De Augusto dos Anjos:
"Quebrei a imagem dos meus próprios
sonhos!"
"A mão que afaga é a mesma que
apedreja!".
"Deste-me fogo quando eu tinha
sede".
De Guilherme de Almeida:
"Mas, que importa a saudade, se há a
esperança?"
"Não queres que eu te beije! E o
beijo é a própria vida!"
"A Tarde morre, suavemente, como um
Poeta".
De Júlio Dantas:
"Em como é diferente o amor em
Portugal!"
"Era feia, talvez, mas Deus achou-a
linda..."
De Mário Quintana:
"Eu sei chorar... Eu sei sofrer... Só
isto!"
De Nilo Aparecida Pinto:
"Olha os lírios do campo — que lição!"
"Mudas em paina o peso do meu
fardo".
De Gentil Fernando de Castro:
"Toda saudade é uma segunda vida..."
De Raul de Leoni:
"Tens legendas pagãs nas carnes
claras".
"Poupa ao prazer dos homens o teu
drama!"
De Adelmar Tavares:
"Deixas gorjeios de canários soltos...”
De Djalma Andrade:
"Que eu seja bom sem parecer que o
sou!"
De Paulo Eiró:
"Ó que velhice é a minha
mocidade!"
O "enjambement"
Se
fôssemos considerar versos dessa natureza, não isoladamente, mas integrando um
mesmo poema, verificaríamos que sua prática incessante poderia, e até deveria,
acarretar, no mínimo, uma inconveniência, ou seja: a sucessão de unidades
rítmicas idênticas, ocorrida pelo destaque inevitável das rimas e agravada pela
pausa obrigatória no fim de cada verso.
Ressalte-se
que o verso não pode ter, invariavelmente, uma autonomia completa. O seu final
nem sempre deve encerrar, de vez, o pensamento, salvo no momento propício. De
outro lado, a rima tem de subsistir na poesia clássica.
Que
fazer, então, para resolver o impasse?
Tomando-se
por base o princípio de que cada estrofe é um grupamento ou um conjunto que se
distingue pelo seu todo harmonioso, tornava-se necessário fugir à monotonia
certamente criada pela repetição dos versos completos. Para preservar a beleza
dos versos, estes devem ter, em geral, uma continuidade.

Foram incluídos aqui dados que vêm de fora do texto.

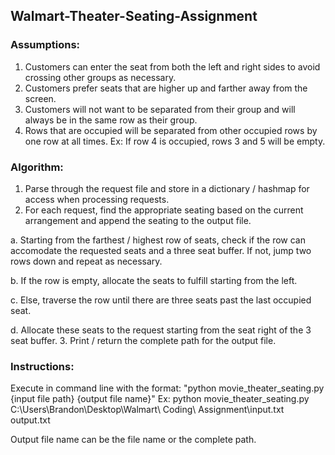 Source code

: ## Walmart-Theater-Seating-Assignment

### Assumptions:
 1. Customers can enter the seat from both the left and right sides to avoid crossing other groups as necessary.
 2. Customers prefer seats that are higher up and farther away from the screen.
 3. Customers will not want to be separated from their group and will always be in the same row as their group.
 4. Rows that are occupied will be separated from other occupied rows by one row at all times. Ex: If row 4 is occupied, rows 3 and 5 will be empty.

### Algorithm:
 1. Parse through the request file and store in a dictionary / hashmap for access when processing requests.
 2. For each request, find the appropriate seating based on the current arrangement and append the seating to the output file.
  
  a. Starting from the farthest / highest row of seats, check if the row can accomodate the requested seats and a three seat buffer. If not, jump two rows down and repeat as necessary.
  
  b. If the row is empty, allocate the seats to fulfill starting from the left.
  
  c. Else, traverse the row until there are three seats past the last occupied seat.
  
  d. Allocate these seats to the request starting from the seat right of the 3 seat buffer.
 3. Print / return the complete path for the output file.

### Instructions:
 Execute in command line with the format: "python movie_theater_seating.py {input file path} {output file name}"
 Ex: python movie_theater_seating.py C:\\Users\\Brandon\\Desktop\\Walmart\ Coding\ Assignment\\input.txt output.txt

 Output file name can be the file name or the complete path.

E a saída não podia
ser outra senão a idéia de se fazer o desbordamento de um verso para o verso
seguinte, ou, no mínimo, para a primeira parte do verso seguinte, atenuando-se,
como medida óbvia, os efeitos da consonância.
Assim
foi feito, sob a inspiração do poeta Verrier, na Idade Média, quando se
inventou o chamado "enjambement". É um artifício, segundo o qual os
versos passam a interpenetrar-se, proporcionando maior movimentação dentro da
estrofe. Deve-se levar em conta que o emprego do "enjambement"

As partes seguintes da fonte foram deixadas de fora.